How are you spending the Jubilee weekend?
Here in Cambridge, exams rule... and, as usual, we are paying not a blind bit of notice to the season's festivities. We never observe the early summer bank holidays here. That is to say, university life goes on as it ever did, the libraries are open and the students sit the Tripos (and we mark it), jubilee or not.
My own priority for the next couple of days is to get a version of my big lecture in Paris done, to send off to the translator (the deadline was today, but I'm hoping that Monday won't matter too much). The students are heads down in their exams (but I havent got any scripts to mark yet) . . . remember please when they have a few nights of over the top celebration afterwards, that they missed this weekend's jollities.
The topic in Paris is "Les Romains riaient-t-ils", and I have got more than enough to say .. except I don't know what bits to focus on, for an hour's talk in French -- which always takes longer than in English (in my French, at least -- if I was more fluent, no doubt I'd romp through). So that's what the weekend is for. I'm hoping that a punchy version will be done by Monday, whatever else is happening.
Meanwhile, I have been going on with the French lessons, and especially with 'le francais familier' (definitely not to be used in the big lecture though,or so I'm told -- but great to discover all those words that were kept from us at school). I'm working once a week with the Newnham lectrice, both on chat and comprehension of tv videos. We looked at "Dr Cac" today, obviously a new French phenomène) and got together more and more vocabulary I didn't know (bosser = travailler; une baston = une bagarre . . . no wonder I didnt understand French tv before I did this).

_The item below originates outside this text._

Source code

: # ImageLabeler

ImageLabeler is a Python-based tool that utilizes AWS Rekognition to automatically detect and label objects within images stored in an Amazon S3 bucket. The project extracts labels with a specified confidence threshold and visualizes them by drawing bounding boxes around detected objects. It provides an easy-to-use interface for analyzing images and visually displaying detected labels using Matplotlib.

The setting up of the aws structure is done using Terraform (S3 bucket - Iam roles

And I did some French tongue twisters, for pronunciation purposes... Un chasseur sachant chasser doit savoir chasser sans son chien.. etc etc
It is of course quite hard to keep going on through all the flag waving. And when you're a bit out of it, it's also kind of hard to take the euphemistic eulogies of her Majesty quite seriously. When David Cameron says she "has never put a foot wrong", does he really expect us to think that is true? Sixty years and NEVER a foot wrong... ?? Don't patronise us (or her); get real.

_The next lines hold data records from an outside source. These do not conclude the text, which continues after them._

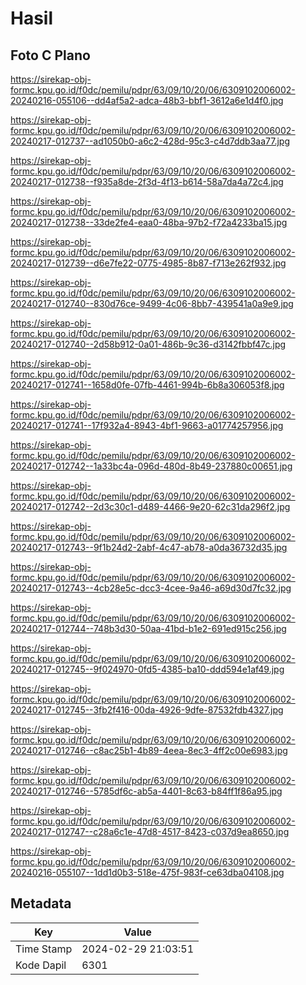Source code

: # Hasil

## Foto C Plano

https://sirekap-obj-formc.kpu.go.id/f0dc/pemilu/pdpr/63/09/10/20/06/6309102006002-20240216-055106--dd4af5a2-adca-48b3-bbf1-3612a6e1d4f0.jpg

https://sirekap-obj-formc.kpu.go.id/f0dc/pemilu/pdpr/63/09/10/20/06/6309102006002-20240217-012737--ad1050b0-a6c2-428d-95c3-c4d7ddb3aa77.jpg

https://sirekap-obj-formc.kpu.go.id/f0dc/pemilu/pdpr/63/09/10/20/06/6309102006002-20240217-012738--f935a8de-2f3d-4f13-b614-58a7da4a72c4.jpg

https://sirekap-obj-formc.kpu.go.id/f0dc/pemilu/pdpr/63/09/10/20/06/6309102006002-20240217-012738--33de2fe4-eaa0-48ba-97b2-f72a4233ba15.jpg

https://sirekap-obj-formc.kpu.go.id/f0dc/pemilu/pdpr/63/09/10/20/06/6309102006002-20240217-012739--d6e7fe22-0775-4985-8b87-f713e262f932.jpg

https://sirekap-obj-formc.kpu.go.id/f0dc/pemilu/pdpr/63/09/10/20/06/6309102006002-20240217-012740--830d76ce-9499-4c06-8bb7-439541a0a9e9.jpg

https://sirekap-obj-formc.kpu.go.id/f0dc/pemilu/pdpr/63/09/10/20/06/6309102006002-20240217-012740--2d58b912-0a01-486b-9c36-d3142fbbf47c.jpg

https://sirekap-obj-formc.kpu.go.id/f0dc/pemilu/pdpr/63/09/10/20/06/6309102006002-20240217-012741--1658d0fe-07fb-4461-994b-6b8a306053f8.jpg

https://sirekap-obj-formc.kpu.go.id/f0dc/pemilu/pdpr/63/09/10/20/06/6309102006002-20240217-012741--17f932a4-8943-4bf1-9663-a01774257956.jpg

https://sirekap-obj-formc.kpu.go.id/f0dc/pemilu/pdpr/63/09/10/20/06/6309102006002-20240217-012742--1a33bc4a-096d-480d-8b49-237880c00651.jpg

https://sirekap-obj-formc.kpu.go.id/f0dc/pemilu/pdpr/63/09/10/20/06/6309102006002-20240217-012742--2d3c30c1-d489-4466-9e20-62c31da296f2.jpg

https://sirekap-obj-formc.kpu.go.id/f0dc/pemilu/pdpr/63/09/10/20/06/6309102006002-20240217-012743--9f1b24d2-2abf-4c47-ab78-a0da36732d35.jpg

https://sirekap-obj-formc.kpu.go.id/f0dc/pemilu/pdpr/63/09/10/20/06/6309102006002-20240217-012743--4cb28e5c-dcc3-4cee-9a46-a69d30d7fc32.jpg

https://sirekap-obj-formc.kpu.go.id/f0dc/pemilu/pdpr/63/09/10/20/06/6309102006002-20240217-012744--748b3d30-50aa-41bd-b1e2-691ed915c256.jpg

https://sirekap-obj-formc.kpu.go.id/f0dc/pemilu/pdpr/63/09/10/20/06/6309102006002-20240217-012745--9f024970-0fd5-4385-ba10-ddd594e1af49.jpg

https://sirekap-obj-formc.kpu.go.id/f0dc/pemilu/pdpr/63/09/10/20/06/6309102006002-20240217-012745--3fb2f416-00da-4926-9dfe-87532fdb4327.jpg

https://sirekap-obj-formc.kpu.go.id/f0dc/pemilu/pdpr/63/09/10/20/06/6309102006002-20240217-012746--c8ac25b1-4b89-4eea-8ec3-4ff2c00e6983.jpg

https://sirekap-obj-formc.kpu.go.id/f0dc/pemilu/pdpr/63/09/10/20/06/6309102006002-20240217-012746--5785df6c-ab5a-4401-8c63-b84ff1f86a95.jpg

https://sirekap-obj-formc.kpu.go.id/f0dc/pemilu/pdpr/63/09/10/20/06/6309102006002-20240217-012747--c28a6c1e-47d8-4517-8423-c037d9ea8650.jpg

https://sirekap-obj-formc.kpu.go.id/f0dc/pemilu/pdpr/63/09/10/20/06/6309102006002-20240216-055107--1dd1d0b3-518e-475f-983f-ce63dba04108.jpg


## Metadata

| Key        | Value               |
| ---------- | ------------------- |
| Time Stamp | 2024-02-29 21:03:51 |
| Kode Dapil | 6301                |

Much more to the point is that she has put plenty of feet wrong, as has her husband, but on balance, for the time being, we'd prefer her to the alternatives. My problem, of course, is not Her Maj herself, but the whole pyramid of privilege she legitimates -- not to mention the young royals and the money they plough into Bouji's and Tatlerland.
Signed: a hard-working, semi-monarchist Republican, who wont be seeing much of the celebrations (or minding too much., but hoping those that are taking the time off have a good time).